* _MATERIAL FOR THE TASK_
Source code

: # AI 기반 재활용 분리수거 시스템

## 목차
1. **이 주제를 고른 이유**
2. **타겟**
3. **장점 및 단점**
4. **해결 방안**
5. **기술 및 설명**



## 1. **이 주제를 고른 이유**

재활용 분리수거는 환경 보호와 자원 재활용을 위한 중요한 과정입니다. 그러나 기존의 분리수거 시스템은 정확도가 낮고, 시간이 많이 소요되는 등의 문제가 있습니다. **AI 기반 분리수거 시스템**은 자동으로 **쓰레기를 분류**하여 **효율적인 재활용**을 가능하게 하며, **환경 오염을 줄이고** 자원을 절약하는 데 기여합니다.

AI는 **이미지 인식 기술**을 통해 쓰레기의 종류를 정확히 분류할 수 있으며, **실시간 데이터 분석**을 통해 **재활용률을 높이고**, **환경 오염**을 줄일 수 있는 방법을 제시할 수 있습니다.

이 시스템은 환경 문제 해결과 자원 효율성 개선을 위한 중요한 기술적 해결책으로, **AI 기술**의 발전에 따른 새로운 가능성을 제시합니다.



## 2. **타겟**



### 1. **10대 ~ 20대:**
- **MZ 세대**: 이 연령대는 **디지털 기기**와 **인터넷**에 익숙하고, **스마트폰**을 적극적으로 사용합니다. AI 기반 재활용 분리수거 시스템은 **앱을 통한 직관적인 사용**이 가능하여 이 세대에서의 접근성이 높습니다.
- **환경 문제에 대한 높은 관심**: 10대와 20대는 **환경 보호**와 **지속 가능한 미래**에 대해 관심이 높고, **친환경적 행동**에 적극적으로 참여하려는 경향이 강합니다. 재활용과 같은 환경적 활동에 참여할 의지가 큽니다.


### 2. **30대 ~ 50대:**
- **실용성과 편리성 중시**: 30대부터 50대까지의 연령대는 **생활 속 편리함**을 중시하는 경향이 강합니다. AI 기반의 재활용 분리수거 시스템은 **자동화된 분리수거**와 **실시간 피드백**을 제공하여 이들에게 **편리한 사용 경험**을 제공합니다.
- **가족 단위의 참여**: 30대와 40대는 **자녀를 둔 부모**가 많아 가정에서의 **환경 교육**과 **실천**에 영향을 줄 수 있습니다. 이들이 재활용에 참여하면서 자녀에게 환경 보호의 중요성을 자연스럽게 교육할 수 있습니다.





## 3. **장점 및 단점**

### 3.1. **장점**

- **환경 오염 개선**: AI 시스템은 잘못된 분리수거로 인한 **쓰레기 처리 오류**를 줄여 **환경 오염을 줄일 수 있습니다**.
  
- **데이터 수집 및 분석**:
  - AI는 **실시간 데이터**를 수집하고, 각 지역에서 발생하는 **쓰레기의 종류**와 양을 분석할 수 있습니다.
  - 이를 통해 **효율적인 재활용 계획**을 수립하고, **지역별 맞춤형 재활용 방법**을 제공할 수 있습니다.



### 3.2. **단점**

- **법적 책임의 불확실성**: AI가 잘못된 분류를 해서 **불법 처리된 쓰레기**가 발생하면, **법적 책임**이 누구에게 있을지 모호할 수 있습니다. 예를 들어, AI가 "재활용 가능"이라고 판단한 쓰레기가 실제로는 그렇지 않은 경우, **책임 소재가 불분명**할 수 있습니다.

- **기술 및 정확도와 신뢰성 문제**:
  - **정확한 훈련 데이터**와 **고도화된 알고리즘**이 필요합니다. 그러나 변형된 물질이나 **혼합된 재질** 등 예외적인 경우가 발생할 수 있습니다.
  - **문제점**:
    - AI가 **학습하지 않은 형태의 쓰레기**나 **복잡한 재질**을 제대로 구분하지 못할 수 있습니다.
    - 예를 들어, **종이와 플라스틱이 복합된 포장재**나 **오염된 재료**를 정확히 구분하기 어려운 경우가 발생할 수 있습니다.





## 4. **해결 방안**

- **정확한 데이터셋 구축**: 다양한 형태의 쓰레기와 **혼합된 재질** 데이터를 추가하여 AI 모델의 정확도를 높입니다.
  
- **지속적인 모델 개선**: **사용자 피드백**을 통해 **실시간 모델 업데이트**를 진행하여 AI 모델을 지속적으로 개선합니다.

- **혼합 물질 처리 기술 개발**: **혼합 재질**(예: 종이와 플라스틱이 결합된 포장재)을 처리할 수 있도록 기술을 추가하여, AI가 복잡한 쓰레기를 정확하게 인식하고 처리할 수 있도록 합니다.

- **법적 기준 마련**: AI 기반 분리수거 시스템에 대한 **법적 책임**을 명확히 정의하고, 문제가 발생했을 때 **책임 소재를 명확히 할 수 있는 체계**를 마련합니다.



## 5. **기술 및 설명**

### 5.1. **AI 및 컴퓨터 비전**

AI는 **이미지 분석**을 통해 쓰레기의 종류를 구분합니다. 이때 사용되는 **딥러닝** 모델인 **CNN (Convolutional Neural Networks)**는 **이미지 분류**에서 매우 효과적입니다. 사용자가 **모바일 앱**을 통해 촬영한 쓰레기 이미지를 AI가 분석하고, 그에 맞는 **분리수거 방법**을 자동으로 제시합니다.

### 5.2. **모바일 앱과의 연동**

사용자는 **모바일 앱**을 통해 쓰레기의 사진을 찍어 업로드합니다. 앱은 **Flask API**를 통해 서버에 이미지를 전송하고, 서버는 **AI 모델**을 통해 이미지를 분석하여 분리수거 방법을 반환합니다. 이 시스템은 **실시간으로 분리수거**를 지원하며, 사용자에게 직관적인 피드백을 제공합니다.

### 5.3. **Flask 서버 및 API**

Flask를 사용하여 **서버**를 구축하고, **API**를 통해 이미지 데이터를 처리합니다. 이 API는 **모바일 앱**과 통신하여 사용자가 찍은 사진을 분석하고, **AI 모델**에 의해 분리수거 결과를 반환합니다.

* _EXERCISE AIM_
This exercise asks for every line of the records to be repeated exactly.

* _ANSWER TO THIS PROBLEM_
Source code

: # AI 기반 재활용 분리수거 시스템

## 목차
1. **이 주제를 고른 이유**
2. **타겟**
3. **장점 및 단점**
4. **해결 방안**
5. **기술 및 설명**



## 1. **이 주제를 고른 이유**

재활용 분리수거는 환경 보호와 자원 재활용을 위한 중요한 과정입니다. 그러나 기존의 분리수거 시스템은 정확도가 낮고, 시간이 많이 소요되는 등의 문제가 있습니다. **AI 기반 분리수거 시스템**은 자동으로 **쓰레기를 분류**하여 **효율적인 재활용**을 가능하게 하며, **환경 오염을 줄이고** 자원을 절약하는 데 기여합니다.

AI는 **이미지 인식 기술**을 통해 쓰레기의 종류를 정확히 분류할 수 있으며, **실시간 데이터 분석**을 통해 **재활용률을 높이고**, **환경 오염**을 줄일 수 있는 방법을 제시할 수 있습니다.

이 시스템은 환경 문제 해결과 자원 효율성 개선을 위한 중요한 기술적 해결책으로, **AI 기술**의 발전에 따른 새로운 가능성을 제시합니다.



## 2. **타겟**



### 1. **10대 ~ 20대:**
- **MZ 세대**: 이 연령대는 **디지털 기기**와 **인터넷**에 익숙하고, **스마트폰**을 적극적으로 사용합니다. AI 기반 재활용 분리수거 시스템은 **앱을 통한 직관적인 사용**이 가능하여 이 세대에서의 접근성이 높습니다.
- **환경 문제에 대한 높은 관심**: 10대와 20대는 **환경 보호**와 **지속 가능한 미래**에 대해 관심이 높고, **친환경적 행동**에 적극적으로 참여하려는 경향이 강합니다. 재활용과 같은 환경적 활동에 참여할 의지가 큽니다.


### 2. **30대 ~ 50대:**
- **실용성과 편리성 중시**: 30대부터 50대까지의 연령대는 **생활 속 편리함**을 중시하는 경향이 강합니다. AI 기반의 재활용 분리수거 시스템은 **자동화된 분리수거**와 **실시간 피드백**을 제공하여 이들에게 **편리한 사용 경험**을 제공합니다.
- **가족 단위의 참여**: 30대와 40대는 **자녀를 둔 부모**가 많아 가정에서의 **환경 교육**과 **실천**에 영향을 줄 수 있습니다. 이들이 재활용에 참여하면서 자녀에게 환경 보호의 중요성을 자연스럽게 교육할 수 있습니다.





## 3. **장점 및 단점**

### 3.1. **장점**

- **환경 오염 개선**: AI 시스템은 잘못된 분리수거로 인한 **쓰레기 처리 오류**를 줄여 **환경 오염을 줄일 수 있습니다**.
  
- **데이터 수집 및 분석**:
  - AI는 **실시간 데이터**를 수집하고, 각 지역에서 발생하는 **쓰레기의 종류**와 양을 분석할 수 있습니다.
  - 이를 통해 **효율적인 재활용 계획**을 수립하고, **지역별 맞춤형 재활용 방법**을 제공할 수 있습니다.



### 3.2. **단점**

- **법적 책임의 불확실성**: AI가 잘못된 분류를 해서 **불법 처리된 쓰레기**가 발생하면, **법적 책임**이 누구에게 있을지 모호할 수 있습니다. 예를 들어, AI가 "재활용 가능"이라고 판단한 쓰레기가 실제로는 그렇지 않은 경우, **책임 소재가 불분명**할 수 있습니다.

- **기술 및 정확도와 신뢰성 문제**:
  - **정확한 훈련 데이터**와 **고도화된 알고리즘**이 필요합니다. 그러나 변형된 물질이나 **혼합된 재질** 등 예외적인 경우가 발생할 수 있습니다.
  - **문제점**:
    - AI가 **학습하지 않은 형태의 쓰레기**나 **복잡한 재질**을 제대로 구분하지 못할 수 있습니다.
    - 예를 들어, **종이와 플라스틱이 복합된 포장재**나 **오염된 재료**를 정확히 구분하기 어려운 경우가 발생할 수 있습니다.





## 4. **해결 방안**

- **정확한 데이터셋 구축**: 다양한 형태의 쓰레기와 **혼합된 재질** 데이터를 추가하여 AI 모델의 정확도를 높입니다.
  
- **지속적인 모델 개선**: **사용자 피드백**을 통해 **실시간 모델 업데이트**를 진행하여 AI 모델을 지속적으로 개선합니다.

- **혼합 물질 처리 기술 개발**: **혼합 재질**(예: 종이와 플라스틱이 결합된 포장재)을 처리할 수 있도록 기술을 추가하여, AI가 복잡한 쓰레기를 정확하게 인식하고 처리할 수 있도록 합니다.

- **법적 기준 마련**: AI 기반 분리수거 시스템에 대한 **법적 책임**을 명확히 정의하고, 문제가 발생했을 때 **책임 소재를 명확히 할 수 있는 체계**를 마련합니다.



## 5. **기술 및 설명**

### 5.1. **AI 및 컴퓨터 비전**

AI는 **이미지 분석**을 통해 쓰레기의 종류를 구분합니다. 이때 사용되는 **딥러닝** 모델인 **CNN (Convolutional Neural Networks)**는 **이미지 분류**에서 매우 효과적입니다. 사용자가 **모바일 앱**을 통해 촬영한 쓰레기 이미지를 AI가 분석하고, 그에 맞는 **분리수거 방법**을 자동으로 제시합니다.

### 5.2. **모바일 앱과의 연동**

사용자는 **모바일 앱**을 통해 쓰레기의 사진을 찍어 업로드합니다. 앱은 **Flask API**를 통해 서버에 이미지를 전송하고, 서버는 **AI 모델**을 통해 이미지를 분석하여 분리수거 방법을 반환합니다. 이 시스템은 **실시간으로 분리수거**를 지원하며, 사용자에게 직관적인 피드백을 제공합니다.

### 5.3. **Flask 서버 및 API**

Flask를 사용하여 **서버**를 구축하고, **API**를 통해 이미지 데이터를 처리합니다. 이 API는 **모바일 앱**과 통신하여 사용자가 찍은 사진을 분석하고, **AI 모델**에 의해 분리수거 결과를 반환합니다.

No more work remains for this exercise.